Kim Eun Joo, Kim Seong Kwang, Jung Seung Hye, Ryu Yo Seop
Associate Professor, Department of Nursing, Gangneung-Wonju National University, Wonju, Korea.
PhD Student, Department of Nursing, Gangneung-Wonju National University, Wonju, Korea.
Child Health Nurs Res. 2025 Apr;31(2):85-95. doi: 10.4094/chnr.2024.049. Epub 2025 Apr 30.

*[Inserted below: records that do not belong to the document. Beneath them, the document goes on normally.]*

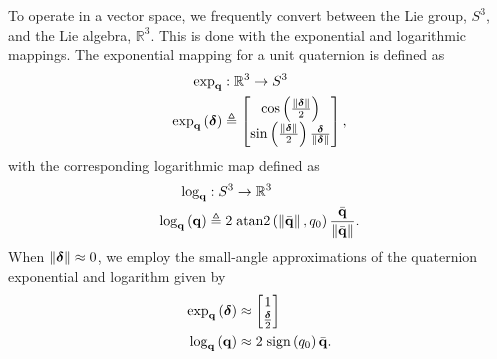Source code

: To operate in a vector space, we frequently convert between the Lie group,
$S^3$, and the Lie algebra, $\mathbb{R}^3$.
This is done with the
exponential and logarithmic mappings. The exponential mapping for a unit quaternion is defined as
\begin{align}
\exp_{\boldsymbol{\mathrm{q}}} & :\mathbb{R}^{3}\rightarrow S^3\nonumber \\
\exp_{\boldsymbol{\mathrm{q}}}\left(\boldsymbol{\mathrm{\delta}}\right) & \triangleq\begin{bmatrix}\cos\left(\frac{\lVert\boldsymbol{\mathrm{\delta}}\rVert}{2}\right)\\
\sin\left(\frac{\lVert\boldsymbol{\mathrm{\delta}}\rVert}{2}\right)\frac{\boldsymbol{\mathrm{\delta}}}{\lVert\boldsymbol{\mathrm{\delta}}\rVert}
\end{bmatrix},\label{eqn:exponential_map}
\end{align}
with the corresponding logarithmic map defined as
\begin{align}
\log_{\boldsymbol{\mathrm{q}}} & :S^3\rightarrow \mathbb{R}^{3}\nonumber \\
\log_{\boldsymbol{\mathrm{q}}}\left(\boldsymbol{\mathrm{q}}\right) & \triangleq2\;\mathrm{atan2}\left(\left\Vert \bar{\boldsymbol{\mathrm{q}}}\right\Vert ,q_{0}\right)\frac{\bar{\boldsymbol{\mathrm{q}}}}{\left\Vert \bar{\boldsymbol{\mathrm{q}}}\right\Vert }.\label{eqn:log_map}
\end{align}
When $\left\Vert \boldsymbol{\mathrm{\delta}}\right\Vert\approx0$,
we employ the small-angle approximations of the quaternion exponential and
logarithm given by
\begin{align}
\exp_{\boldsymbol{\mathrm{q}}}\left(\boldsymbol{\mathrm{\delta}}\right) & \approx\begin{bmatrix}1\\
\frac{\boldsymbol{\mathrm{\delta}}}{2}
\end{bmatrix}\label{eq:est_paper_quaternion_exp_approx}\\
\log_{\boldsymbol{\mathrm{q}}}\left(\boldsymbol{\mathrm{q}}\right) & \approx2\;\textrm{sign}\left(q_{0}\right)\bar{\boldsymbol{\mathrm{q}}}.\label{eq:quaternion_log_approx}
\end{align}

This study aimed to identify predictive factors affecting adolescents' subjective happiness using data from the 2023 Korea Youth Risk Behavior Survey. A random forest model was applied to determine the strongest predictive factors, and its predictive performance was compared with traditional regression models.
Responses from a total of 44,320 students from grades 7 to 12 were analyzed. Data pre-processing involved handling missing values and selecting variables to construct an optimal dataset. The random forest model was employed for prediction, and SHAP (Shapley Additive Explanations) analysis was used to assess variable importance.
The random forest model demonstrated a stable predictive performance, with an R2 of .37. Mental and physical health factors were found to significantly affect subjective happiness. Adolescents' subjective happiness was most strongly influenced by perceived stress, perceived health, experiences of loneliness, generalized anxiety disorder, suicidal ideation, economic status, fatigue recovery from sleep, and academic performance.
This study highlights the utility of machine learning in identifying factors influencing adolescents' subjective happiness, addressing limitations of traditional regression approaches. These findings underscore the need for multidimensional interventions to improve mental and physical health, reduce stress and loneliness, and provide integrated support from schools and communities to enhance adolescents' subjective happiness.
本研究旨在利用2023年韩国青少年风险行为调查的数据,确定影响青少年主观幸福感的预测因素。应用随机森林模型确定最强预测因素,并将其预测性能与传统回归模型进行比较。
对7至12年级的44320名学生的回答进行了分析。数据预处理包括处理缺失值和选择变量以构建最佳数据集。采用随机森林模型进行预测,并使用SHAP(Shapley加性解释)分析来评估变量的重要性。
随机森林模型表现出稳定的预测性能,R2为0.37。发现心理和身体健康因素对主观幸福感有显著影响。青少年的主观幸福感受感知压力、感知健康、孤独体验、广泛性焦虑症、自杀意念、经济状况、睡眠疲劳恢复和学业成绩的影响最大。
本研究强调了机器学习在识别影响青少年主观幸福感因素方面的实用性,克服了传统回归方法的局限性。这些发现强调了需要采取多维度干预措施,以改善心理和身体健康,减轻压力和孤独感,并由学校和社区提供综合支持,以提高青少年的主观幸福感。